Stored data
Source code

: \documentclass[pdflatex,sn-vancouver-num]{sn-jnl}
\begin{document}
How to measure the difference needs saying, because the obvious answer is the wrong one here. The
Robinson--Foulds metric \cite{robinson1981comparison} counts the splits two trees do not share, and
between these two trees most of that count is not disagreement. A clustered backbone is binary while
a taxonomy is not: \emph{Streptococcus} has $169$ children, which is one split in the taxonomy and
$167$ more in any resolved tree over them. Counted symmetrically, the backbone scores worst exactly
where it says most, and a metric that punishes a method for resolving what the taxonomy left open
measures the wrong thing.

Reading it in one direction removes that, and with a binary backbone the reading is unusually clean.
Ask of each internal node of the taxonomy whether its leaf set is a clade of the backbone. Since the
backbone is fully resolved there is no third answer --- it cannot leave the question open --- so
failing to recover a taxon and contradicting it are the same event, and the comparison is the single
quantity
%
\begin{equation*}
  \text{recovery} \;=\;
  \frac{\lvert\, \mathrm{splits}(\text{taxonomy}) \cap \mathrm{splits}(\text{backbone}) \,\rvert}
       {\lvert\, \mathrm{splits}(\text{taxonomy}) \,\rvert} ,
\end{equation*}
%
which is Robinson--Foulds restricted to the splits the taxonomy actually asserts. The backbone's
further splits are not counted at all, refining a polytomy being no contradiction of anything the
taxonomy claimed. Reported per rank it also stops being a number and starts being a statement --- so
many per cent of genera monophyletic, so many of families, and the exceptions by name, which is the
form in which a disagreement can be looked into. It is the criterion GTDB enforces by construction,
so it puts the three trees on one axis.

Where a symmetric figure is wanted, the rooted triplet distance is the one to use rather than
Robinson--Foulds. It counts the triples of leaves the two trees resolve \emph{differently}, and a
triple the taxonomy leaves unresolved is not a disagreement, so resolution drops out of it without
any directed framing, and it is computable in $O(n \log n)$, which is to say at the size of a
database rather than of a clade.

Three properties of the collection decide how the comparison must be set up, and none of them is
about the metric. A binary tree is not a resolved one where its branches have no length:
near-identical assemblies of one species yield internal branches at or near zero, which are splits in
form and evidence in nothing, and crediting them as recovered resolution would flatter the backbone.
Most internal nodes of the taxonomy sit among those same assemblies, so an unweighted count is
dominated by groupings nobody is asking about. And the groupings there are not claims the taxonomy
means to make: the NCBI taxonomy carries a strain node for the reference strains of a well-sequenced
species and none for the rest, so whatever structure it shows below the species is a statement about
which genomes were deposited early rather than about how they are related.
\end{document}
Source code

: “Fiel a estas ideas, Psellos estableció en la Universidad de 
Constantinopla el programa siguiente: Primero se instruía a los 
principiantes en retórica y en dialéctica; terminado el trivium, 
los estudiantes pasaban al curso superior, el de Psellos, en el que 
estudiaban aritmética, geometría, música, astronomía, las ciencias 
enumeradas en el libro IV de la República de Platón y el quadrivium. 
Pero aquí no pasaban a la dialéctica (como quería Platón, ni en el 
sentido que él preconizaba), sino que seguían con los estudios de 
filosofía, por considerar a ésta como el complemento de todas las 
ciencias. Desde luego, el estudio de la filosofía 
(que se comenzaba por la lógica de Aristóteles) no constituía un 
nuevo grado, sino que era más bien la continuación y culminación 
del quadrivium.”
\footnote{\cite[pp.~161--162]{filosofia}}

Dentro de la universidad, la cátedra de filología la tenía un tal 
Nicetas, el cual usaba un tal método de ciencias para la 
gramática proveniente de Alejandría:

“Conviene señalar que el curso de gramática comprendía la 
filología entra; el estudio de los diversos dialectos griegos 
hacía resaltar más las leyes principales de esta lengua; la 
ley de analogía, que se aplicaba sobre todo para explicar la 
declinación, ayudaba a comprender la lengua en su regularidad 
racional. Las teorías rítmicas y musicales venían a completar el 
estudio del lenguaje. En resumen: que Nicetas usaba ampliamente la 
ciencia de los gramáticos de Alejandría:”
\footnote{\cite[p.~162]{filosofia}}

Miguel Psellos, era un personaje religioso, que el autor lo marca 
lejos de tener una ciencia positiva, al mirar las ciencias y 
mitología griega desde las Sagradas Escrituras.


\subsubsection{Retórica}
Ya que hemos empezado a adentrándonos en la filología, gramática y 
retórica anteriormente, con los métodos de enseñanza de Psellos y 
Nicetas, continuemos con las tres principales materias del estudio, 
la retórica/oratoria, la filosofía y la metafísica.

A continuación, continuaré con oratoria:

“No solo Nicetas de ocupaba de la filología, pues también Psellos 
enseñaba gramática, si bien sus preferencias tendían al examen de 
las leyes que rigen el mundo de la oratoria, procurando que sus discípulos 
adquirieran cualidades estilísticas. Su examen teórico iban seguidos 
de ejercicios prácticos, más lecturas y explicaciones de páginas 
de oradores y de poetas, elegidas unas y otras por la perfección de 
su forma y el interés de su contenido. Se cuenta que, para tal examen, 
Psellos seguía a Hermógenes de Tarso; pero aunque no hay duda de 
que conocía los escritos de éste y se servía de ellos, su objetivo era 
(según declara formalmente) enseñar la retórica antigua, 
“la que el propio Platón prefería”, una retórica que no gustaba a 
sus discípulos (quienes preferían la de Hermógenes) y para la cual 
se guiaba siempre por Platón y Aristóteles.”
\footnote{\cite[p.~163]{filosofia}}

• **What is being asked**
Which lines in the records above include the word "species"? Copy them out.

• **Result below**
near-identical assemblies of one species yield internal branches at or near zero, which are splits in
species and none for the rest, so whatever structure it shows below the species is a statement about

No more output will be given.